Consider the listing below. Extract exactly the lines from the line containing "(b)  applies in" to the line containing "(4)  The Registrar", both included.

-- Opening Marker --

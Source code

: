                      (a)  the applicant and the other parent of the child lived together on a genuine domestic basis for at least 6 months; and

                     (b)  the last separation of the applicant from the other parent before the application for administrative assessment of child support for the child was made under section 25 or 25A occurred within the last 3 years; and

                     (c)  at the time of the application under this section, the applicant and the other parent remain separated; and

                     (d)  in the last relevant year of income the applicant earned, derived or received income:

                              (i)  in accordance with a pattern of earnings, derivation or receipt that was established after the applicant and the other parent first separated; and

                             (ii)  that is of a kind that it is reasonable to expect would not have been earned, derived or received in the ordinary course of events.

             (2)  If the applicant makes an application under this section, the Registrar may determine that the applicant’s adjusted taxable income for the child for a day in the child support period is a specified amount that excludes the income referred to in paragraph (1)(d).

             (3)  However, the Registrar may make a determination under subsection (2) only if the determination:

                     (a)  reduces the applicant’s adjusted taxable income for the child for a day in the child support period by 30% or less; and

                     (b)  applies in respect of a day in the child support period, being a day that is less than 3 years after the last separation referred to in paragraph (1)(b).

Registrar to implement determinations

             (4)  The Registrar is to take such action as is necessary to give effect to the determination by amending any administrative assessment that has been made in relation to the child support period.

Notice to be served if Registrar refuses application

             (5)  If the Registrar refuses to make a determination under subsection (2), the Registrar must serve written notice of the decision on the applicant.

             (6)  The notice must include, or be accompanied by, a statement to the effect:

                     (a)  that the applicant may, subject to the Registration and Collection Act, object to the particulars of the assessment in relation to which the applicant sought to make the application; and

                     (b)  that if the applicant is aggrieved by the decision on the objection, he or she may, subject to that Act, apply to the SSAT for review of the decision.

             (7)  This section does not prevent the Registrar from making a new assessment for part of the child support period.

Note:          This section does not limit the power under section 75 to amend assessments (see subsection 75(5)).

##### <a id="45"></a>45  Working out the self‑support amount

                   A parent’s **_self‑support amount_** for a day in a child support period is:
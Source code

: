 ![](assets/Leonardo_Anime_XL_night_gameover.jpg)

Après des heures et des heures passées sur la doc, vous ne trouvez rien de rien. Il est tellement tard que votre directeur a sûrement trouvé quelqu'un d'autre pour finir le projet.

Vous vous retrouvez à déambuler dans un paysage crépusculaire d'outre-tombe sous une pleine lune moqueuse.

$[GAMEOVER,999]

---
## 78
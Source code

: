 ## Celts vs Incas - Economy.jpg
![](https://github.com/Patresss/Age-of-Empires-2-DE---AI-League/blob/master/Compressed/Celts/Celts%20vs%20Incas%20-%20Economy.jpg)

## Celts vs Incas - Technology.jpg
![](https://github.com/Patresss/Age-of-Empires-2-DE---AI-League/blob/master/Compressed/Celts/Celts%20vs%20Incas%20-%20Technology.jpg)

-- Closing Marker --

#### Solution below:
                     (b)  applies in respect of a day in the child support period, being a day that is less than 3 years after the last separation referred to in paragraph (1)(b).

Registrar to implement determinations

             (4)  The Registrar is to take such action as is necessary to give effect to the determination by amending any administrative assessment that has been made in relation to the child support period.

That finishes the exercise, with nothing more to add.